R. Sim. Uma coisa é você ter um juiz de primeira instância, com dedicação exclusiva, que é o caso do Sergio Moro. Outra coisa é o funcionamento normal do Judiciário. Não foram apenas as sucessivas confirmações do trabalho da Lava Jato, mas também algumas decisões, como a prisão do Delcídio do Amaral, um senador em exercício de mandato, que colocaram em marcha uma maneira de funcionar que não cabe dentro do sistema. Acho que o STF vai receber uma bola de Curitiba que não está preparado para lidar. Se não se preparar, vai ser apedrejado. Não existe nenhuma figura, ou instituição, hoje que seja incontroversa.

P. Moro não é essa figura?

R. Não, de jeito nenhum. É só citar a divulgação do áudio em que a presidente aparecia falando, o caso do promotor que apresentou um PowerPoint esdrúxulo, e, mais recentemente, a foto de Moro em uma espécie de convescote com Aécio Neves. Essas coisas só são aceitas sem conflitos por um ódio antipetista ensandecido. Ele é uma figura controversa.

P. Uma pesquisa recente do instituto Ipsos mostra que 96% da população é favorável à Operação Lava Jato custe o que custar.

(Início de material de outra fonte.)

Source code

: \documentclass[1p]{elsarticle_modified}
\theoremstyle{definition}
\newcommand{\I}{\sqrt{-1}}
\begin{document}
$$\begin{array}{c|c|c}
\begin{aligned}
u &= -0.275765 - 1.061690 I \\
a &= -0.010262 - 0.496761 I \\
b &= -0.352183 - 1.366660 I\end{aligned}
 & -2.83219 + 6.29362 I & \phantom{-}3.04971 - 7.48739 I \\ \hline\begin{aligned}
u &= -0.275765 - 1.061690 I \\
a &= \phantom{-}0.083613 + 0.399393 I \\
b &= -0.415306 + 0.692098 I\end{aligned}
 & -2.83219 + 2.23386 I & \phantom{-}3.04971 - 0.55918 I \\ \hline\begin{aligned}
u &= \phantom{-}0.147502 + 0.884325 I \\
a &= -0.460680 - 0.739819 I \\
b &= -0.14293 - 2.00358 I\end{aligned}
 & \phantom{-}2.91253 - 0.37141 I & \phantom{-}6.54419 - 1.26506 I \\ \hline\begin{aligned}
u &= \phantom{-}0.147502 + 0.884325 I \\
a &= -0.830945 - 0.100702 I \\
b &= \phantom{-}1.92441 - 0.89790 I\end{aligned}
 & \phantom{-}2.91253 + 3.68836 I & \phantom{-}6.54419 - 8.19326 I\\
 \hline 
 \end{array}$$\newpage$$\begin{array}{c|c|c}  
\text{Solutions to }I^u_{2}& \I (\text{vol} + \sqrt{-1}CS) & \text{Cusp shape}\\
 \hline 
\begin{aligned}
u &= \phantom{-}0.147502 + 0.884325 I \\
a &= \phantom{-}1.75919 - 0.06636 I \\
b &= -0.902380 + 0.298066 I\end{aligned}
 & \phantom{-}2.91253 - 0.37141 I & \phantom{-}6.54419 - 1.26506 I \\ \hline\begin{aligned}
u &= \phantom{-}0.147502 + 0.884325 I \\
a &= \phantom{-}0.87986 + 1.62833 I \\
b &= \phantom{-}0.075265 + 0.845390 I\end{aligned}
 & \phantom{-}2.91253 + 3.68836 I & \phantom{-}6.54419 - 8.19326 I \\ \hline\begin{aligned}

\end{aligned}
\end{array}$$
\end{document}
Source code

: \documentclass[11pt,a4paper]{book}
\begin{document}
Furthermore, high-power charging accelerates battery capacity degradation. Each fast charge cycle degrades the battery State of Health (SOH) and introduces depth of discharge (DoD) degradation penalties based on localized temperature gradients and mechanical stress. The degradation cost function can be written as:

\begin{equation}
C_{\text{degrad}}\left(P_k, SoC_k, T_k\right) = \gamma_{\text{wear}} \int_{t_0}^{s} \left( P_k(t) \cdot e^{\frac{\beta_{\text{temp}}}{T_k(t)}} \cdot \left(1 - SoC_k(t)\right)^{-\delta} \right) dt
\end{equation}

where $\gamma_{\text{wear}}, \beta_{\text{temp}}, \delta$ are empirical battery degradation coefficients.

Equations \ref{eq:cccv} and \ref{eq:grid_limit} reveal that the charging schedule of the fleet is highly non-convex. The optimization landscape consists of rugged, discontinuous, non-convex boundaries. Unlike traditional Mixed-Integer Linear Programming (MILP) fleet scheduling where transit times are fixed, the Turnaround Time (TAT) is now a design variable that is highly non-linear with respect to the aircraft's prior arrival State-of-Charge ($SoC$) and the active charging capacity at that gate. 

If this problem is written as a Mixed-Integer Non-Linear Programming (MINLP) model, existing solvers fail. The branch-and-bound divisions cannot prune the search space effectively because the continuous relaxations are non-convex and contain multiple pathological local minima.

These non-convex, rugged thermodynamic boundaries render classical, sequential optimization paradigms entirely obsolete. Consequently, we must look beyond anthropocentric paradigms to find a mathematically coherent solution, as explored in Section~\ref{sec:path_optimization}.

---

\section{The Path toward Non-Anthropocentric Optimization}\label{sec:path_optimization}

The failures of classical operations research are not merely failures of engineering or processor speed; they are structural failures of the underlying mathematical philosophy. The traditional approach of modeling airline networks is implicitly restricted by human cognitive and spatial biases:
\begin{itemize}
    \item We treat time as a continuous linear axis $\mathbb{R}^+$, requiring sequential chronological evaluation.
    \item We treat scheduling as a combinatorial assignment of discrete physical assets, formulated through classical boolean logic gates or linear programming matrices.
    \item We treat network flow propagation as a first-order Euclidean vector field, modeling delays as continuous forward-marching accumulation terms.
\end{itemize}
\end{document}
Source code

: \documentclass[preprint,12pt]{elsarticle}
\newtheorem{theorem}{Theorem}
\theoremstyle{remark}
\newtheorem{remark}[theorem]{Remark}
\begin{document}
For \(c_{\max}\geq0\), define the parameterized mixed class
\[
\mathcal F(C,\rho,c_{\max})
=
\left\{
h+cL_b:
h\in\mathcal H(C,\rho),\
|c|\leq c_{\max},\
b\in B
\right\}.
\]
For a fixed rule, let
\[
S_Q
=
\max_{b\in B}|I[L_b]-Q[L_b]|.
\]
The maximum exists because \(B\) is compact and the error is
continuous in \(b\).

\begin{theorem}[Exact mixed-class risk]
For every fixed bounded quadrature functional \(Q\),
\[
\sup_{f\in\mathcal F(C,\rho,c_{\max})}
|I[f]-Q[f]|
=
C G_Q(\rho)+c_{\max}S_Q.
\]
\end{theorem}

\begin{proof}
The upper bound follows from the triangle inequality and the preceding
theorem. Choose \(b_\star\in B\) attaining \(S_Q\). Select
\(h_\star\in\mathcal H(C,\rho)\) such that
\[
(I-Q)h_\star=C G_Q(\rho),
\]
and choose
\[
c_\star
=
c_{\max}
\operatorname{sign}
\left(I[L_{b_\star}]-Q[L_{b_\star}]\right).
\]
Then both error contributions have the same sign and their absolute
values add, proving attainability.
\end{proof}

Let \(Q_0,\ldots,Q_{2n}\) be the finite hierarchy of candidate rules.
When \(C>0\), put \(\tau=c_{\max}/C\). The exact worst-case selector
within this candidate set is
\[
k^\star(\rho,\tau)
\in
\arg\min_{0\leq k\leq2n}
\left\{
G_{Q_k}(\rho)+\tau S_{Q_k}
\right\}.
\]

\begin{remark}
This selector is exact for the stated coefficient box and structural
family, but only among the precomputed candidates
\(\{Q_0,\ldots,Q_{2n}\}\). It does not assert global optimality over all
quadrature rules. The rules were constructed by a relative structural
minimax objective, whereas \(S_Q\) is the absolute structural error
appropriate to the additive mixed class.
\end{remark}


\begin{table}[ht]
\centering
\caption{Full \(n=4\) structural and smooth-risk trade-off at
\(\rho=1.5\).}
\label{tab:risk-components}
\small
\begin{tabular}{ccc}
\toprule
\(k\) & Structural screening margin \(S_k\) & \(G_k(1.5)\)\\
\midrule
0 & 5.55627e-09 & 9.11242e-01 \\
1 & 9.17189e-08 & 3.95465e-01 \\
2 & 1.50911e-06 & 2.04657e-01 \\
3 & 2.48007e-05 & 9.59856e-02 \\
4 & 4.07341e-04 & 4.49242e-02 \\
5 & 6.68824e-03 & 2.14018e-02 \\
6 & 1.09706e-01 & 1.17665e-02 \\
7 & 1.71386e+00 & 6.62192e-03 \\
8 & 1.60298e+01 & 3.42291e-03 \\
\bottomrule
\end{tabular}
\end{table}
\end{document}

R. O que essa pesquisa mostra é que a luta contra corrupção é uma unanimidade e hoje, no Brasil, Lava Jato virou sinônimo dessa luta. Agora, quando você vai para as figuras, sempre há controvérsias. O principal é que esse sentimento é um reflexo do fato de que a maneira de funcionar do sistema político brasileiro acabou com as manifestações de junho de 2013. Essa história de um Governo que só governa com uma supermaioria não dá mais. Só que ninguém se dá conta disso, porque a Lava Jato impõe um ritmo de salvação para esse sistema. Quem está pensando no futuro, não consegue pensar na semana que vem. É um horizonte muito curto.

Hoje, poucas pessoas estão contando com a possibilidade de Lula ser candidato, mas ninguém pode colocar alternativa enquanto isso não for resolvido. A reconfiguração da esquerda depende dele

P. Enquanto o Governo Temer termina o ano envolto em turbulência, a esquerda, por outro lado, não consegue se reorganizar. Talvez o momento mais significativo do ano tenha sido a manifestação de 4 de setembro contrária a deposição de Dilma Rousseff, que reuniu 100 mil pessoas, em São Paulo. Por que isso não se repete?

R. Aquele foi um momento muito significativo, porque o campo progressista entendeu que a defesa do mandato de Dilma não era uma defesa do Governo dela ou do PT, mas uma defesa da esquerda. É uma pauta que mobiliza, que diferencia. Isso só vai acontecer de novo quando a esquerda construir, novamente, uma agenda. Qual é o programa econômico da esquerda hoje? Quais são as ações propostas para se enfrentar o retrocesso? Não há. O Lula hoje é o principal nome desse campo, continua crescendo nas pesquisas, mas a discussão fica travada porque não se sabe o destino dele. Estão todos à espera do que vai acontecer com ele. Hoje, poucas pessoas estão contando com a possibilidade de ele ser candidato, mas ninguém pode colocar alternativa enquanto isso não for resolvido. A reconfiguração da esquerda depende dele.

P. No final do ano passado, você disse durante as eleições de 2014, a rua, que protestou em 2013, foi organizada em duas calçadas distintas. 2017 pode começar com a união dessas duas calçadas entorno de uma pauta?

R. Acho pouco provável. Os últimos anos fraturaram demais a opinião pública. O que pode acontecer, isso, sim, são manifestações que pedem a mesma coisa em dias diferentes ou em locais diferentes. Podem ter o mesmo objetivo e adotarem a pauta do Fora Temer ou se virarem contra a reforma da previdência, mas as razões serem diferentes. E as razões, na política, importam muito.